Sanduíche de barriga de atum com molho francesinha, o reflexo da criatividade de Ricardo Costa

No alinhamento do menu, as honras couberam a Ricardo Costa, o chef do restaurante (1 estrela Michelin) do The Yeatmen, em Vila Nova de Gaia, que apresentou uma sanduíche de barriga de atum com molho francesinha. “No hotel [The Yeatman] chamamos de francesinha de atum com tosta de barriga de porco de Amarante”. Natural de Aveiro, Ricardo Costa justificou a escolha com o facto de trabalhar no norte do país há cerca de dez, “por isso sugeri pratos que marcaram o meu trabalho, que é a cozinha portuguesa.” Mas qual a receita que gostaria de ter feito? “Os ovos moles”, respondeu sem hesitar o chef que, pela terceira vez, marca presença no Vila Joya por ocasião deste festival gastronómico. “Tenho uma relação especial com esta casa, com o chef Koschina e o Matteo Ferrantino”, o sous-chef italiano do restaurante deste boutique hotel em Albufeira, rematou.

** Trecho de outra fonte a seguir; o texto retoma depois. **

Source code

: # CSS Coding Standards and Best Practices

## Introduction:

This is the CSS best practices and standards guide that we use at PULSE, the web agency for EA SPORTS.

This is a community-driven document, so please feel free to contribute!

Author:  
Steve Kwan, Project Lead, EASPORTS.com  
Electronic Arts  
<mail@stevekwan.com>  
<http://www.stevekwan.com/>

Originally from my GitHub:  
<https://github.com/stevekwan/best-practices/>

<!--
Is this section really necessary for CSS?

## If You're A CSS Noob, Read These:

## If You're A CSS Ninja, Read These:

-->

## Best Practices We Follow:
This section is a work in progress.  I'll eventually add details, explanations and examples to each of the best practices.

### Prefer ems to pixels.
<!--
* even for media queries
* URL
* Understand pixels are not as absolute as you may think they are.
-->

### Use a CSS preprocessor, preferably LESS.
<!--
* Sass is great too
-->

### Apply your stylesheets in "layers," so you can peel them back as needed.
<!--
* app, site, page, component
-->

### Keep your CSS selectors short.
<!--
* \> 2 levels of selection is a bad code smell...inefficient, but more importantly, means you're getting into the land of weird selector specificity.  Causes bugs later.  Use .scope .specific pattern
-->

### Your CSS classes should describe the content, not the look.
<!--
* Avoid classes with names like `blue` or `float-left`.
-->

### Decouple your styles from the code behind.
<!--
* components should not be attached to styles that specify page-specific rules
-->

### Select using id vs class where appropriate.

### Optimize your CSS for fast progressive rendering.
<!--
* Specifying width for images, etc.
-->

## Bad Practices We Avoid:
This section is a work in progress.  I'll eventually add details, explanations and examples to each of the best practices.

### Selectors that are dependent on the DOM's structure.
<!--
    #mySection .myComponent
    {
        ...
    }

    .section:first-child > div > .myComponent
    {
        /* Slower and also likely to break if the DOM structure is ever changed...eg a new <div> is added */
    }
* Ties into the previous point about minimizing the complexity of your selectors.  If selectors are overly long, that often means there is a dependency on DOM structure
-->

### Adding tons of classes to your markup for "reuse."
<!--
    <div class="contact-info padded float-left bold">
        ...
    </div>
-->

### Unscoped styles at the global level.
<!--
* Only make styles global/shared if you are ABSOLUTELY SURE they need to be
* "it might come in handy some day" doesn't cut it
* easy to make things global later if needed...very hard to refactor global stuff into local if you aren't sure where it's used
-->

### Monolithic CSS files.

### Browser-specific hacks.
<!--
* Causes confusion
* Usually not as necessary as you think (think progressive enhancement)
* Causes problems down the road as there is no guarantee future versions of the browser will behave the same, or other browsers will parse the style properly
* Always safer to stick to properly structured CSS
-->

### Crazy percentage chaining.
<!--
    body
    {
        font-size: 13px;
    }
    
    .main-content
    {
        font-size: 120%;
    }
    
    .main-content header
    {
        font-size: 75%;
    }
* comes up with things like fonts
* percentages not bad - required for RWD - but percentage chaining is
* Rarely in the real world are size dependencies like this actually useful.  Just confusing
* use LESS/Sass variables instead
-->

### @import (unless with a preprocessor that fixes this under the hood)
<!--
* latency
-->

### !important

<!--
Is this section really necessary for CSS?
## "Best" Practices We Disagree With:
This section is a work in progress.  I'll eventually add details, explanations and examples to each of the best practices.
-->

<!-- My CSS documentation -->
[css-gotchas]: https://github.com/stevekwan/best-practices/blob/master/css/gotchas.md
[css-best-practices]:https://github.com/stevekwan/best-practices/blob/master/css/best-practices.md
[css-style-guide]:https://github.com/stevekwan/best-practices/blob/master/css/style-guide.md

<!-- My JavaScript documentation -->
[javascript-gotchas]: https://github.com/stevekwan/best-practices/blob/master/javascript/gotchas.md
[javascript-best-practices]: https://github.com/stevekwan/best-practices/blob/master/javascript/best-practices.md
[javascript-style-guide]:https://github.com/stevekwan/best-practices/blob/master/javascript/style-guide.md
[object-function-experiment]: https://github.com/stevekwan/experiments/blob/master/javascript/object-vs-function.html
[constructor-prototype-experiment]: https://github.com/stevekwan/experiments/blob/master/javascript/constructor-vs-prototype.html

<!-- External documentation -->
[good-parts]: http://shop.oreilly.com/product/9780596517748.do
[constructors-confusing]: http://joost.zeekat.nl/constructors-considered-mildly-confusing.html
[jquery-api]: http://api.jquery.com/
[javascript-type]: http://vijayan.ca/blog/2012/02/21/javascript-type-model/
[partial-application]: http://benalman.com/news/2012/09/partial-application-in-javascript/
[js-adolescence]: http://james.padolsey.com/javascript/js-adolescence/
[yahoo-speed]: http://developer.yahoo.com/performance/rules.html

O falso tomate, cuja preparação requer um minucioso trabalho, da autoria de João Rodrigues

Passemos ao segundo prato: Tártaro com lagostim, gaspacho de gengibre e falso tomate, da autoria de João Rodrigues, chef do Feitoria (1 estrela Michelin), o restaurante do Altis Belém Hotel & Spa, em Lisboa. “A ideia foi trazer um prato muito fresco”, em que o falso tomate, criado ao sabor da imaginação do chefe lisboeta, foi servido em água deste fruto e azeite, numa alusão ao gaspacho. “Teria trazido uma feijoada de lebre, mas se a trabalhasse demasiado, fugiria à essência do prato”.

A açorda da infância de Leonel Pereira, na companhia das gambas

Leonel Pereira, chef do São Gabriel (1 estrela Michelin), em Almancil, sugeriu dois pratos, mas entre a canja e a açorda alentejana, a escolha recaiu na segunda. Sobre o prato eleito, o chef natural de Alcoutim reporta-nos para um passado longínquo, em que a açorda era feita com pão, coentros, alho e ovo, ao contrário da sua infância, “tempos mais abastados”, em que a açorda já levava camarão, daí esta açorda de gambas, numa ode às reminiscências em que a subida às árvores fazia parte das frequentes brincadeiras de menino.

Benoît Sinthon foi buscar o cuscuz das memórias de criança e fê-lo acompanhar de carabineiros e lúcia-lima

De Gardanne, perto de Marselha, França, Benoît Sinthon – chef, desde 2004, do Il Gallo d’Oro (1 estrela Michelin), o restaurante do The Cliff Bay, no funchal, ilha da Madeira – levou para terras algarvias o cuscuz “que a vizinha – de origem tunisina – da minha avó, que vivia no andar de cima, fazia quando lá íamos a casa – era cuscuz, com sumo de limão e coentros, e borrego. Por isso, o caldo de carabineiro é feito com coentros e acompanhado por um pudim de funcho, puré de funcho bicolor, mexilhão e carabineiro”, explicou. Agora o prato: Cuscuz da Madeira, carabineiros e lúcia lima.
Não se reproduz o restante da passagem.